One of the central problems in systems and computational neuroscience is how the central nervous creates and updates internal representation of limb dynamics to manage complex, programmed movements under changing environmental conditions.

The solutions should explain a wide variety of human behaviors, as well as forming the basis for treatments of diseases such as strokes, spinal chord injuries, and various motor learning disorders.

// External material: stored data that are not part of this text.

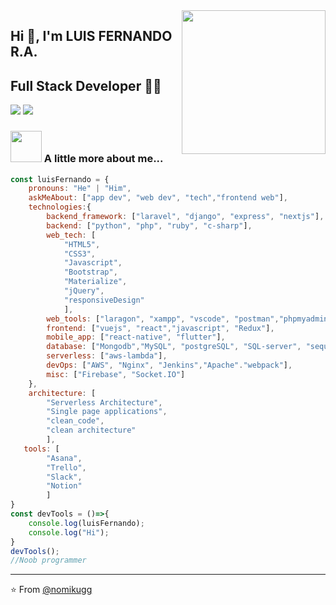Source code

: <!-- ### -->

<!--
**nomikugg** is a ✨ _special_ ✨ repository because its `README.md` (this file) appears on your GitHub profile.

Here are some ideas to get you started:
- 🔭 I’m currently working on ...
- 🌱 I’m currently learning ...
- 👯 I’m looking to collaborate on ...
- 🤔 I’m looking for help with ...
- 💬 Ask me about ...
- 📫 How to reach me: ...
- 😄 Pronouns: ...
- ⚡ Fun fact: ...
-->

<img align='right' src="https://media.giphy.com/media/M9gbBd9nbDrOTu1Mqx/giphy.gif" width="230">

## Hi 🙏, I'm LUIS FERNANDO R.A.
## Full Stack Developer 👨‍💻

[![](https://img.shields.io/badge/LinkedIn-nomikugg-blue)](https://www.linkedin.com/in/nomikugg/)
[![](https://img.shields.io/badge/Gmail-fernandoarroyo0011@gmail.com-red)](mailto:fernandoarroyo0011@gmail.com)



### <img src="https://media.giphy.com/media/VgCDAzcKvsR6OM0uWg/giphy.gif" width="50"> A little more about me...  

```javascript
const luisFernando = {
    pronouns: "He" | "Him",
    askMeAbout: ["app dev", "web dev", "tech","frontend web"],
    technologies:{
        backend_framework: ["laravel", "django", "express", "nextjs"],
        backend: ["python", "php", "ruby", "c-sharp"],
        web_tech: [
            "HTML5",
            "CSS3",
            "Javascript",
            "Bootstrap",
            "Materialize",
            "jQuery",
            "responsiveDesign"
            ],
        web_tools: ["laragon", "xampp", "vscode", "postman","phpmyadmin"],
        frontend: ["vuejs", "react","javascript", "Redux"],
        mobile_app: ["react-native", "flutter"],
        database: ["Mongodb","MySQL", "postgreSQL", "SQL-server", "sequelize],
        serverless: ["aws-lambda"],
        devOps: ["AWS", "Nginx", "Jenkins","Apache"."webpack"],
        misc: ["Firebase", "Socket.IO"]
    },
    architecture: [
        "Serverless Architecture",
        "Single page applications",
        "clean_code",
        "clean architecture"
        ],
   tools: [
        "Asana",
        "Trello",
        "Slack",
        "Notion"
        ]
}
const devTools = ()=>{
    console.log(luisFernando);
    console.log("Hi");
}
devTools();
//Noob programmer
```

---
⭐️ From [@nomikugg](https://github.com/nomikugg)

Recent studies have provided insight into how internal representations are built in the central nervous system and how motor memories are altered during learning. Evidence suggests that internal representations form by combining modular primitives in the spinal cord as well as other building blocks in higher brain structures. Experimental studies on spinalized frogs, rats, and cats have shown that the premotor circuitry within the spinal cord is organized into a set of discrete modules. When each module is activated, a specific force field is evoked. Simultaneous activation of multiple modules results in a vectorial combination of the fields.

Other studies have shown that motor memories change over time by consolidating memories of learned movements, each of which initially exists in a vulnerable state. Surprisingly, neural circuitry for memories in the cortical frontal motor areas differs markedly from neural memory circuits responsible for facts and events.

The McGovern Institute is sponsoring research to explore these areas in detail, combining animal studies involving brain imaging of behavior, computer modeling of neural architecture, and focused stimulation of neurons in selected regions of the central nervous system.